[liberationtech] Chromebooks for Risky Situations?
Andreas Bader
noergelpizza at hotmail.de
Wed Feb 6 07:44:56 PST 2013
On 02/06/2013 04:24 PM, Tom Ritter wrote:
> Nadim, I'm with you. I'm not sure it's the perfect solution for
> everyone, but like Nathan said, if you already trust Google, I think
> it's a good option.
>
> On 6 February 2013 07:12, Andreas Bader <noergelpizza at hotmail.de> wrote:
>> Why don't you use an old thinkpad or something with Linux, you have the
>> same price like a Chromebook but more control over the system. And you
>> don't depend on the 3G and Wifi net.
> We started with the notion of Linux, and we were attracted to
> Chromebooks for a bunch of reasons. Going back to Linux loses all the
> things we were attracted to.
>
> - ChromeOS's attack surface is infinitely smaller than with Linux
> - The architecture of ChromeOS is different from Linux - process
> separation through SOP, as opposed to no process separation at all
> - ChromeOS was *designed* to have you logout, and hand the device over
> to someone else to login, and get no access to your stuff. Extreme
> Hardware attacks aside, it works pretty well.
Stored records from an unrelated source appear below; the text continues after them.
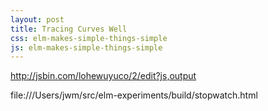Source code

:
 ```yaml
---
layout: post
title: Tracing Curves Well
css: elm-makes-simple-things-simple
js: elm-makes-simple-things-simple
---
```


http://jsbin.com/lohewuyuco/2/edit?js,output

file:///Users/jwm/src/elm-experiments/build/stopwatch.html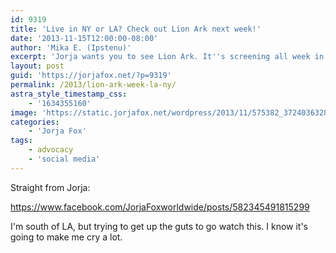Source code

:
 ```yaml
---
id: 9319
title: 'Live in NY or LA? Check out Lion Ark next week!'
date: '2013-11-15T12:00:00-08:00'
author: 'Mika E. (Ipstenu)'
excerpt: 'Jorja wants you to see Lion Ark. It''s screening all week in LA and New York.'
layout: post
guid: 'https://jorjafox.net/?p=9319'
permalink: /2013/lion-ark-week-la-ny/
astra_style_timestamp_css:
    - '1634355160'
image: 'https://static.jorjafox.net/wordpress/2013/11/575382_372403632894349_140679101_n.jpg'
categories:
    - 'Jorja Fox'
tags:
    - advocacy
    - 'social media'
---
```


Straight from Jorja:

https://www.facebook.com/JorjaFoxworldwide/posts/582345491815299

I'm south of LA, but trying to get up the guts to go watch this. I know it's going to make me cry a lot.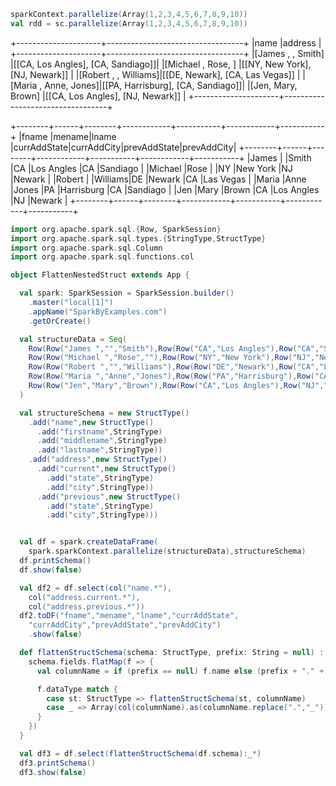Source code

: 


```scala
sparkContext.parallelize(Array(1,2,3,4,5,6,7,8,9,10))
val rdd = sc.parallelize(Array(1,2,3,4,5,6,7,8,9,10))
```

+---------------------+----------------------------------+
|name                 |address                           |
+---------------------+----------------------------------+
|[James , , Smith]    |[[CA, Los Angles], [CA, Sandiago]]|
|[Michael , Rose, ]   |[[NY, New York], [NJ, Newark]]    |
|[Robert , , Williams]|[[DE, Newark], [CA, Las Vegas]]   |
|[Maria , Anne, Jones]|[[PA, Harrisburg], [CA, Sandiago]]|
|[Jen, Mary, Brown]   |[[CA, Los Angles], [NJ, Newark]]  |
+---------------------+----------------------------------+

+--------+------+--------+------------+-----------+------------+-----------+
|fname   |mename|lname   |currAddState|currAddCity|prevAddState|prevAddCity|
+--------+------+--------+------------+-----------+------------+-----------+
|James   |      |Smith   |CA          |Los Angles |CA          |Sandiago   |
|Michael |Rose  |        |NY          |New York   |NJ          |Newark     |
|Robert  |      |Williams|DE          |Newark     |CA          |Las Vegas  |
|Maria   |Anne  |Jones   |PA          |Harrisburg |CA          |Sandiago   |
|Jen     |Mary  |Brown   |CA          |Los Angles |NJ          |Newark     |
+--------+------+--------+------------+-----------+------------+-----------+

```scala
import org.apache.spark.sql.{Row, SparkSession}
import org.apache.spark.sql.types.{StringType,StructType}
import org.apache.spark.sql.Column
import org.apache.spark.sql.functions.col

object FlattenNestedStruct extends App {

  val spark: SparkSession = SparkSession.builder()
    .master("local[1]")
    .appName("SparkByExamples.com")
    .getOrCreate()

  val structureData = Seq(
    Row(Row("James ","","Smith"),Row(Row("CA","Los Angles"),Row("CA","Sandiago"))),
    Row(Row("Michael ","Rose",""),Row(Row("NY","New York"),Row("NJ","Newark"))),
    Row(Row("Robert ","","Williams"),Row(Row("DE","Newark"),Row("CA","Las Vegas"))),
    Row(Row("Maria ","Anne","Jones"),Row(Row("PA","Harrisburg"),Row("CA","Sandiago"))),
    Row(Row("Jen","Mary","Brown"),Row(Row("CA","Los Angles"),Row("NJ","Newark")))
  )

  val structureSchema = new StructType()
    .add("name",new StructType()
      .add("firstname",StringType)
      .add("middlename",StringType)
      .add("lastname",StringType))
    .add("address",new StructType()
      .add("current",new StructType()
        .add("state",StringType)
        .add("city",StringType))
      .add("previous",new StructType()
        .add("state",StringType)
        .add("city",StringType)))


  val df = spark.createDataFrame(
    spark.sparkContext.parallelize(structureData),structureSchema)
  df.printSchema()
  df.show(false)

  val df2 = df.select(col("name.*"),
    col("address.current.*"),
    col("address.previous.*"))
  df2.toDF("fname","mename","lname","currAddState",
    "currAddCity","prevAddState","prevAddCity")
    .show(false)

  def flattenStructSchema(schema: StructType, prefix: String = null) : Array[Column] = {
    schema.fields.flatMap(f => {
      val columnName = if (prefix == null) f.name else (prefix + "." + f.name)

      f.dataType match {
        case st: StructType => flattenStructSchema(st, columnName)
        case _ => Array(col(columnName).as(columnName.replace(".","_")))
      }
    })
  }

  val df3 = df.select(flattenStructSchema(df.schema):_*)
  df3.printSchema()
  df3.show(false)
  ```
> - ChromeOS's update mechanism is automatic, transparent, and basically
> foolproof. Having bricked Ubuntu and Gentoo systems, the same is not
> true of Linux.
> - Verified Boot, automatic FDE, tamper-resistant hardware
>
> Something I'm curious about is, if any less-popular device became
> popular amoung the activist community - would the government view is
> as an indicator of interest? Just like they block Tor, would they
> block Chromebooks? It'd have to get pretty darn popular first though.
>
> -tom
> --
>
But you can't use it for political activists e.g. in Syria because of
its dependence on the internet connection. This fact is authoritative.
For Europe and USA and so on it might be a good solution.